The Economy Does Much Better Under Democrats. Why? G.D.P., jobs and other indicators have all risen more slowly under Republicans for nearly the past century.

From the column:

Since 1933, the economy has grown at an annual average rate of 4.6 percent under Democratic presidents and 2.4 percent under Republicans, according to a Times analysis. In more concrete terms: The average income of Americans would be more than double its current level if the economy had somehow grown at the Democratic rate for all of the past nine decades. If anything, that period (which is based on data availability) is too kind to Republicans, because it excludes the portion of the Great Depression that happened on Herbert Hoover’s watch.

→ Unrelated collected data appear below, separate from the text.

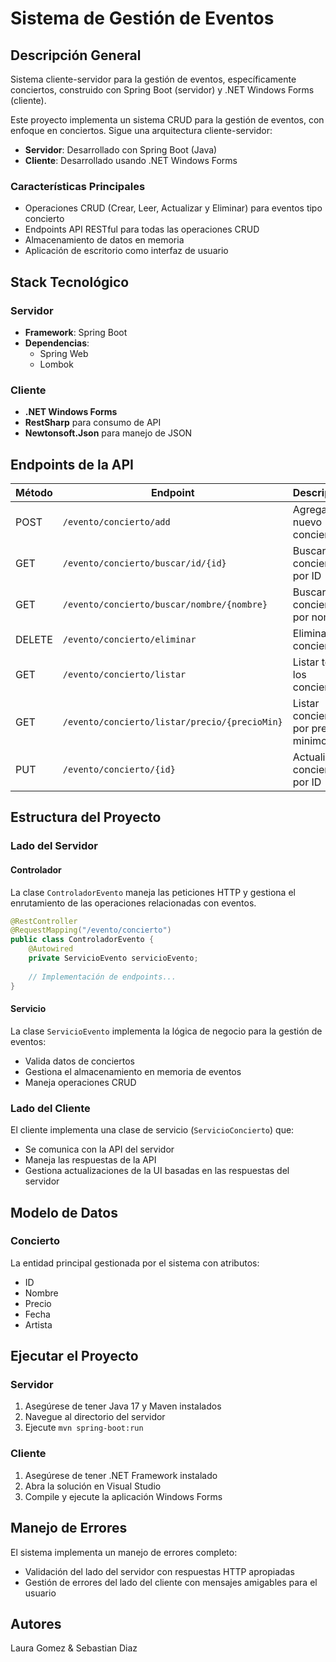 # Sistema de Gestión de Eventos

## Descripción General
Sistema cliente-servidor para la gestión de eventos, específicamente conciertos, construido con Spring Boot (servidor) y .NET Windows Forms (cliente).

Este proyecto implementa un sistema CRUD para la gestión de eventos, con enfoque en conciertos. Sigue una arquitectura cliente-servidor:
- **Servidor**: Desarrollado con Spring Boot (Java)
- **Cliente**: Desarrollado usando .NET Windows Forms

### Características Principales
- Operaciones CRUD (Crear, Leer, Actualizar y Eliminar) para eventos tipo concierto
- Endpoints API RESTful para todas las operaciones CRUD
- Almacenamiento de datos en memoria
- Aplicación de escritorio como interfaz de usuario

## Stack Tecnológico

### Servidor
- **Framework**: Spring Boot
- **Dependencias**: 
  - Spring Web
  - Lombok

### Cliente
- **.NET Windows Forms**
- **RestSharp** para consumo de API
- **Newtonsoft.Json** para manejo de JSON

## Endpoints de la API

| Método | Endpoint | Descripción |
|--------|----------|-------------|
| POST | `/evento/concierto/add` | Agregar un nuevo concierto |
| GET | `/evento/concierto/buscar/id/{id}` | Buscar concierto por ID |
| GET | `/evento/concierto/buscar/nombre/{nombre}` | Buscar concierto por nombre |
| DELETE | `/evento/concierto/eliminar` | Eliminar un concierto |
| GET | `/evento/concierto/listar` | Listar todos los conciertos |
| GET | `/evento/concierto/listar/precio/{precioMin}` | Listar conciertos por precio minimo|
| PUT | `/evento/concierto/{id}` | Actualizar concierto por ID |

## Estructura del Proyecto

### Lado del Servidor

#### Controlador
La clase `ControladorEvento` maneja las peticiones HTTP y gestiona el enrutamiento de las operaciones relacionadas con eventos.

```java
@RestController
@RequestMapping("/evento/concierto")
public class ControladorEvento {
    @Autowired
    private ServicioEvento servicioEvento;
    
    // Implementación de endpoints...
}
```

#### Servicio
La clase `ServicioEvento` implementa la lógica de negocio para la gestión de eventos:
- Valida datos de conciertos
- Gestiona el almacenamiento en memoria de eventos
- Maneja operaciones CRUD

### Lado del Cliente

El cliente implementa una clase de servicio (`ServicioConcierto`) que:
- Se comunica con la API del servidor
- Maneja las respuestas de la API
- Gestiona actualizaciones de la UI basadas en las respuestas del servidor

## Modelo de Datos

### Concierto
La entidad principal gestionada por el sistema con atributos:
- ID
- Nombre
- Precio
- Fecha
- Artista

## Ejecutar el Proyecto

### Servidor
1. Asegúrese de tener Java 17 y Maven instalados
2. Navegue al directorio del servidor
3. Ejecute `mvn spring-boot:run`

### Cliente
1. Asegúrese de tener .NET Framework instalado
2. Abra la solución en Visual Studio
3. Compile y ejecute la aplicación Windows Forms

## Manejo de Errores

El sistema implementa un manejo de errores completo:
- Validación del lado del servidor con respuestas HTTP apropiadas
- Gestión de errores del lado del cliente con mensajes amigables para el usuario

## Autores
Laura Gomez & Sebastian Diaz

The six presidents who have presided over the fastest job growth have all been Democrats, as you can see above. The four presidents who have presided over the slowest growth have all been Republicans.

The big question, of course, is why. And there are not easy answers.

I have shown the data to multiple economists in recent weeks, and most say they are not sure how to explain it, at least not fully. “We don’t quite get why it’s the case,” Katherine Eriksson, a professor at the University of California, Davis, who specializes in economic history, told me. Marianne Wanamaker, an economist at the University of Tennessee, described the pattern to the graduate students in a class she teaches and asked for their thoughts. “They were sort of stumped,” she said. ...

What, then, are the most plausible theories?

First, it’s worth rejecting a few unlikely possibilities. Congressional control is not the answer. The pattern holds regardless of which party is running Congress. Deficit spending also doesn’t explain the gap: It is not the case that Democrats juice the economy by spending money and then leave Republicans to clean up the mess. Over the last four decades, in fact, Republican presidents have run up larger deficits than Democrats.

That leaves one broad possibility with a good amount of supporting evidence: Democrats have been more willing to heed economic and historical lessons about what policies actually strengthen the economy, while Republicans have often clung to theories that they want to believe — like the supposedly magical power of tax cuts and deregulation. Democrats, in short, have been more pragmatic.